Write the full listing out again, word for word, but omit the pictures.

(Provided records begins)

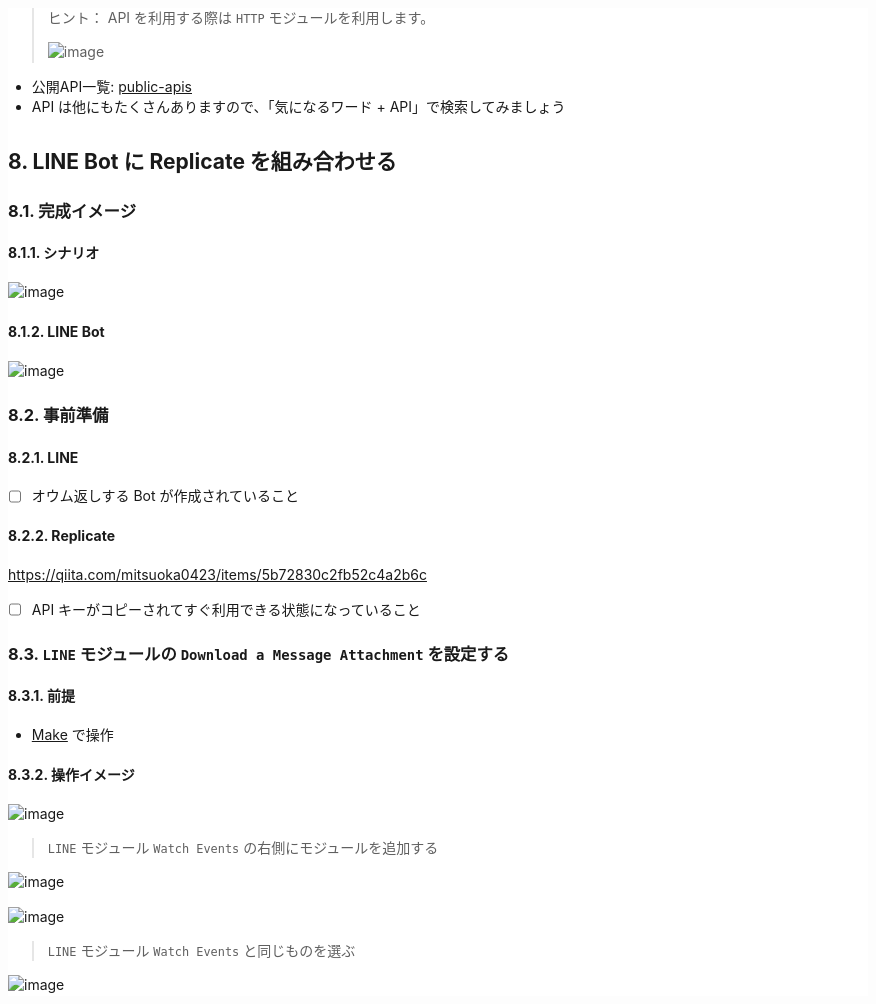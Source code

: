 > ヒント： API を利用する際は `HTTP` モジュールを利用します。
>
> ![image](https://i.imgur.com/ZWT4wyh.png)

- 公開API一覧: [public-apis](https://github.com/public-apis/public-apis)
- API は他にもたくさんありますので、「気になるワード + API」で検索してみましょう


## 8. LINE Bot に Replicate を組み合わせる


### 8.1. 完成イメージ

#### 8.1.1. シナリオ

![image](https://i.imgur.com/3iuDfZ5.png)

#### 8.1.2. LINE Bot

![image](https://i.imgur.com/liwV55h.jpg)


### 8.2. 事前準備

#### 8.2.1. LINE

- [ ] オウム返しする Bot が作成されていること

#### 8.2.2. Replicate

https://qiita.com/mitsuoka0423/items/5b72830c2fb52c4a2b6c

- [ ] API キーがコピーされてすぐ利用できる状態になっていること


### 8.3. `LINE` モジュールの `Download a Message Attachment` を設定する

#### 8.3.1. 前提

- [Make](https://www.Make.com/en/login) で操作

#### 8.3.2. 操作イメージ

![image](https://i.imgur.com/Pl7oW1s.png)

> `LINE` モジュール `Watch Events` の右側にモジュールを追加する

![image](https://i.imgur.com/z25rUBS.png)

![image](https://i.imgur.com/SkNAiLL.png)

> `LINE` モジュール `Watch Events` と同じものを選ぶ

![image](https://i.imgur.com/CB8D44s.png)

(Provided records ends)

• _Exercise solution_:
Source code

: > ヒント： API を利用する際は `HTTP` モジュールを利用します。
>
> ![image](https://i.imgur.com/ZWT4wyh.png)

- 公開API一覧: [public-apis](https://github.com/public-apis/public-apis)
- API は他にもたくさんありますので、「気になるワード + API」で検索してみましょう


## 8. LINE Bot に Replicate を組み合わせる


### 8.1. 完成イメージ

#### 8.1.1. シナリオ

![image](https://i.imgur.com/3iuDfZ5.png)

#### 8.1.2. LINE Bot

![image](https://i.imgur.com/liwV55h.jpg)


### 8.2. 事前準備

#### 8.2.1. LINE

- [ ] オウム返しする Bot が作成されていること

#### 8.2.2. Replicate

https://qiita.com/mitsuoka0423/items/5b72830c2fb52c4a2b6c

- [ ] API キーがコピーされてすぐ利用できる状態になっていること


### 8.3. `LINE` モジュールの `Download a Message Attachment` を設定する

#### 8.3.1. 前提

- [Make](https://www.Make.com/en/login) で操作

#### 8.3.2. 操作イメージ

![image](https://i.imgur.com/Pl7oW1s.png)

> `LINE` モジュール `Watch Events` の右側にモジュールを追加する

![image](https://i.imgur.com/z25rUBS.png)

![image](https://i.imgur.com/SkNAiLL.png)

> `LINE` モジュール `Watch Events` と同じものを選ぶ

![image](https://i.imgur.com/CB8D44s.png)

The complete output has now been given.